## Task statement
Single out the lines of the material that contain "selected" and copy them.

## Supplied records
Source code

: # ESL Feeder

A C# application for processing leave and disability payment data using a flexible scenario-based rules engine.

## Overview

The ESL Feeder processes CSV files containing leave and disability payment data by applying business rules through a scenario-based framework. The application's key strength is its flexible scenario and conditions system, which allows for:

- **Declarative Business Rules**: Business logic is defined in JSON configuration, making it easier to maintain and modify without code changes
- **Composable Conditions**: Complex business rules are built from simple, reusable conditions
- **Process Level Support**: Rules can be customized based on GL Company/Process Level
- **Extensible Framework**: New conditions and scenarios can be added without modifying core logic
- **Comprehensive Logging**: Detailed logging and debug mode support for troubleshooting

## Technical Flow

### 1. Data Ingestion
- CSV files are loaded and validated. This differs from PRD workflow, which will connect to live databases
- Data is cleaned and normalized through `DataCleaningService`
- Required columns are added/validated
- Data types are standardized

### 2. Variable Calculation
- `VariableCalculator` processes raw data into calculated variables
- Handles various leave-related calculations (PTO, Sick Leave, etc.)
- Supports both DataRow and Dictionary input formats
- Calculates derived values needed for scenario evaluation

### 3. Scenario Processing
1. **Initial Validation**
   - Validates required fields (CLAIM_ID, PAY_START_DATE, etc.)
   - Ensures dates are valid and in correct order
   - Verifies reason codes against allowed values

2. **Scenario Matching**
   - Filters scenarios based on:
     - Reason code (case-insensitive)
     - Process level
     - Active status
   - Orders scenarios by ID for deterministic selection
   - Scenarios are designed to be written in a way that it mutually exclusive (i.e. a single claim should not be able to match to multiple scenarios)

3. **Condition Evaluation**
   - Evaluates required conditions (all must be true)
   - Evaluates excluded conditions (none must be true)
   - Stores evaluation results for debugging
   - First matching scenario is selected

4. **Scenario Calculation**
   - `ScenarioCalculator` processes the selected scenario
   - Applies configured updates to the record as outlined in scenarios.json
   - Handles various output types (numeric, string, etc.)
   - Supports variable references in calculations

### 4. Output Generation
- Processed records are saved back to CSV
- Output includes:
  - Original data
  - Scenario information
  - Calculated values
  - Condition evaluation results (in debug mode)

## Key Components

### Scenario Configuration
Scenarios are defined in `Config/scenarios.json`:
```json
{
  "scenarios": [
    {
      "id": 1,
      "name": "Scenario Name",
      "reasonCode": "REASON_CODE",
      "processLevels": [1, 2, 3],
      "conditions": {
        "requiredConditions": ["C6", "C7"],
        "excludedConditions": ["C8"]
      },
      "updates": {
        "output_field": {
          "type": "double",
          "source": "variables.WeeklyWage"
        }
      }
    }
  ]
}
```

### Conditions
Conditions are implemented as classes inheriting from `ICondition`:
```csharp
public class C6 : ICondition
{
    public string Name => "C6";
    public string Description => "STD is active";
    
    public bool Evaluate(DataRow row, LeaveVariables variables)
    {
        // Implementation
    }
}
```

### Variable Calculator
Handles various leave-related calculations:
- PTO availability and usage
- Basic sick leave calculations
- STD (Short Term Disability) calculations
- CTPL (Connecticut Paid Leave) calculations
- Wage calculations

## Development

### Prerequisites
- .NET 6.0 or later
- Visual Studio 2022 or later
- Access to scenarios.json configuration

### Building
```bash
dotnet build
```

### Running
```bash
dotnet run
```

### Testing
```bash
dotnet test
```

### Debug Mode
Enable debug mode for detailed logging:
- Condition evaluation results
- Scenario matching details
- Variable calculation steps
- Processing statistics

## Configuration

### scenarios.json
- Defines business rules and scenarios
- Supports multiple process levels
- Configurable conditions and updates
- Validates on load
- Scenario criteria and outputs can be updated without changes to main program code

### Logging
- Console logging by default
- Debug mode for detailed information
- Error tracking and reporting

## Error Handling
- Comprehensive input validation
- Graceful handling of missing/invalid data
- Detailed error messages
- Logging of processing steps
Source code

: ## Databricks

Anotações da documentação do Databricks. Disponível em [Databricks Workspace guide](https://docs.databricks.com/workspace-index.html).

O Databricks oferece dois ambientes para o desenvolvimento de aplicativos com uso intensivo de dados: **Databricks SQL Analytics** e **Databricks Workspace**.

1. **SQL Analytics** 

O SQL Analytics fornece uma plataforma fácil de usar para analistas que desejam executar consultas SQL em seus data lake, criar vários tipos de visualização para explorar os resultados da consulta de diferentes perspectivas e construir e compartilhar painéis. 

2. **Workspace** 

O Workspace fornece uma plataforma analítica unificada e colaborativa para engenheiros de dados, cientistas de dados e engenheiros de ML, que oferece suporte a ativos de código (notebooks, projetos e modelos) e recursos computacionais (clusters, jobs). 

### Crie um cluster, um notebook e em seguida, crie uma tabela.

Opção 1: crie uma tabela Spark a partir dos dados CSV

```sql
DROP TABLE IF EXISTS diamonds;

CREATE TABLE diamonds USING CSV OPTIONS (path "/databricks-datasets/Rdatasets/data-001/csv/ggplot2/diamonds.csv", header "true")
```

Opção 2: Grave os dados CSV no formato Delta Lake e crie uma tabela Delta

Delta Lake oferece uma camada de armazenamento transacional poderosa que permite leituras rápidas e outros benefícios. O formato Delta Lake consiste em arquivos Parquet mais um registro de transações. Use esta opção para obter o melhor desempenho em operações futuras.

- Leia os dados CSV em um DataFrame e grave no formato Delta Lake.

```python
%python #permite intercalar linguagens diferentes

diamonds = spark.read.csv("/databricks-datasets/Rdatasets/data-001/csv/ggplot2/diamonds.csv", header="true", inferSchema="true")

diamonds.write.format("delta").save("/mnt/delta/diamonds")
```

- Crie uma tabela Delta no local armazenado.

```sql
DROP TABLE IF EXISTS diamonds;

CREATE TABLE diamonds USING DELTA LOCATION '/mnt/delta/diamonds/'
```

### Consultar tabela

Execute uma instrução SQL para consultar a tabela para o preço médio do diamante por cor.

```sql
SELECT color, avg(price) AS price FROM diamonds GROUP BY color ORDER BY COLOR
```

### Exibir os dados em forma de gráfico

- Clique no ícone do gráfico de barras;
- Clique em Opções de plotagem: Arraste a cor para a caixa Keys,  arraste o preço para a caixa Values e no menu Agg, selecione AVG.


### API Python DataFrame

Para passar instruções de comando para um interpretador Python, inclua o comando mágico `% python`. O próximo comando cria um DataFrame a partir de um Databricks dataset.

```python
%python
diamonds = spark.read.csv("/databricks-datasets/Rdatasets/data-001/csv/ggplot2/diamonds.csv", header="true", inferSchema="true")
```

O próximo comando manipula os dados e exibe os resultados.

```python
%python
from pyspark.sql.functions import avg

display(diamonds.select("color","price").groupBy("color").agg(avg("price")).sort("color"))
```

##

## Response area
   - First matching scenario is selected
   - `ScenarioCalculator` processes the selected scenario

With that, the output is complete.